By Jim Truscott, Partner of at Beyond Corporate Law, a specialist practice of Beyond Law Group.

 

Across all sizes of deal and regardless of sector, the M&A market is busy across the region and nationally.

What trends that have emerged in the last year in the way these deals are put together?

The fundamental approach to M&A deals in the UK, regardless of size or sector, hasn’t changed significantly for 20 years. But a closer look does throw out some interesting recent developments. Here are some headlines reflecting our experience in the last 12 months.

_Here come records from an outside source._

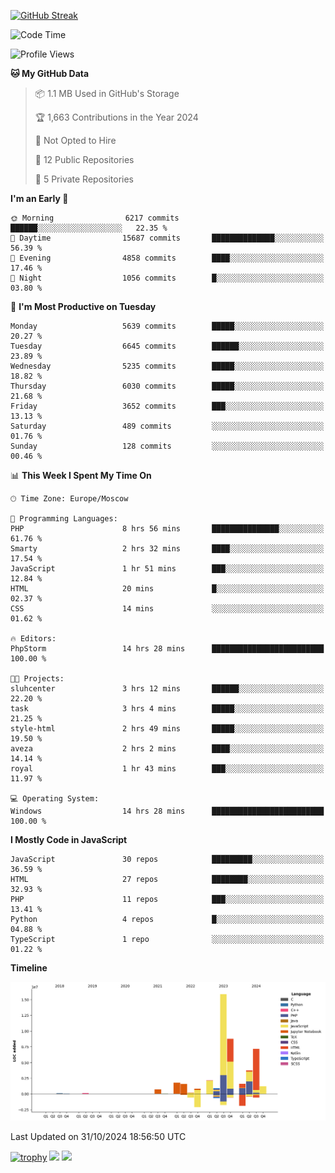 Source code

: [![GitHub Streak](https://github-readme-streak-stats.herokuapp.com/?user=yogik10)](https://git.io/streak-stats)
<!--START_SECTION:waka-->
![Code Time](http://img.shields.io/badge/Code%20Time-958%20hrs%2053%20mins-blue)

![Profile Views](http://img.shields.io/badge/Profile%20Views-0-blue)

**🐱 My GitHub Data** 

> 📦 1.1 MB Used in GitHub's Storage 
 > 
> 🏆 1,663 Contributions in the Year 2024
 > 
> 🚫 Not Opted to Hire
 > 
> 📜 12 Public Repositories 
 > 
> 🔑 5 Private Repositories 
 > 
**I'm an Early 🐤** 

```text
🌞 Morning                6217 commits        ██████░░░░░░░░░░░░░░░░░░░   22.35 % 
🌆 Daytime                15687 commits       ██████████████░░░░░░░░░░░   56.39 % 
🌃 Evening                4858 commits        ████░░░░░░░░░░░░░░░░░░░░░   17.46 % 
🌙 Night                  1056 commits        █░░░░░░░░░░░░░░░░░░░░░░░░   03.80 % 
```
📅 **I'm Most Productive on Tuesday** 

```text
Monday                   5639 commits        █████░░░░░░░░░░░░░░░░░░░░   20.27 % 
Tuesday                  6645 commits        ██████░░░░░░░░░░░░░░░░░░░   23.89 % 
Wednesday                5235 commits        █████░░░░░░░░░░░░░░░░░░░░   18.82 % 
Thursday                 6030 commits        █████░░░░░░░░░░░░░░░░░░░░   21.68 % 
Friday                   3652 commits        ███░░░░░░░░░░░░░░░░░░░░░░   13.13 % 
Saturday                 489 commits         ░░░░░░░░░░░░░░░░░░░░░░░░░   01.76 % 
Sunday                   128 commits         ░░░░░░░░░░░░░░░░░░░░░░░░░   00.46 % 
```


📊 **This Week I Spent My Time On** 

```text
🕑︎ Time Zone: Europe/Moscow

💬 Programming Languages: 
PHP                      8 hrs 56 mins       ███████████████░░░░░░░░░░   61.76 % 
Smarty                   2 hrs 32 mins       ████░░░░░░░░░░░░░░░░░░░░░   17.54 % 
JavaScript               1 hr 51 mins        ███░░░░░░░░░░░░░░░░░░░░░░   12.84 % 
HTML                     20 mins             █░░░░░░░░░░░░░░░░░░░░░░░░   02.37 % 
CSS                      14 mins             ░░░░░░░░░░░░░░░░░░░░░░░░░   01.62 % 

🔥 Editors: 
PhpStorm                 14 hrs 28 mins      █████████████████████████   100.00 % 

🐱‍💻 Projects: 
sluhcenter               3 hrs 12 mins       ██████░░░░░░░░░░░░░░░░░░░   22.20 % 
task                     3 hrs 4 mins        █████░░░░░░░░░░░░░░░░░░░░   21.25 % 
style-html               2 hrs 49 mins       █████░░░░░░░░░░░░░░░░░░░░   19.50 % 
aveza                    2 hrs 2 mins        ████░░░░░░░░░░░░░░░░░░░░░   14.14 % 
royal                    1 hr 43 mins        ███░░░░░░░░░░░░░░░░░░░░░░   11.97 % 

💻 Operating System: 
Windows                  14 hrs 28 mins      █████████████████████████   100.00 % 
```

**I Mostly Code in JavaScript** 

```text
JavaScript               30 repos            █████████░░░░░░░░░░░░░░░░   36.59 % 
HTML                     27 repos            ████████░░░░░░░░░░░░░░░░░   32.93 % 
PHP                      11 repos            ███░░░░░░░░░░░░░░░░░░░░░░   13.41 % 
Python                   4 repos             █░░░░░░░░░░░░░░░░░░░░░░░░   04.88 % 
TypeScript               1 repo              ░░░░░░░░░░░░░░░░░░░░░░░░░   01.22 % 
```



**Timeline**

![Lines of Code chart](https://raw.githubusercontent.com/Yogik10/Yogik10/main/assets/bar_graph.png)


 Last Updated on 31/10/2024 18:56:50 UTC
<!--END_SECTION:waka-->
[![trophy](https://github-profile-trophy.vercel.app/?username=yogik10)](https://github.com/ryo-ma/github-profile-trophy)
![](https://github-profile-summary-cards.vercel.app/api/cards/profile-details?username=yogik10&theme=solarized_dark)
![](https://github-profile-summary-cards.vercel.app/api/cards/most-commit-language?username=yogik10&theme=solarized_dark)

Capacity issues and compressed timelines

The M&A market is very busy. Sheer volume of transaction activity, coupled with some after-effects of the pandemic, has led to much-reported bottlenecks in capacity, at a time when accelerated deal timelines have become the norm. We are seeing sizeable deals get agreed and signed in 5 weeks, but with material delays prior to this point in obtaining tax clearance from HMRC, and notably very significant delays where completion of the deal requires approval of the FCA – an increasingly common scenario.

Fee pressure

A busy market is reflected in some very significant wage inflation currently occurring at professional service providers, in a market where recruitment and retention has been and remains challenging. This brings the threat of advisors seeking to pass increased fixed costs onto their clients. All this at a time when the consumer of quality professional service advice at corporate level has never been so diverse – our view is that the business-owner embarking on corporate activity should view themselves as very much in a buyer’s market at present.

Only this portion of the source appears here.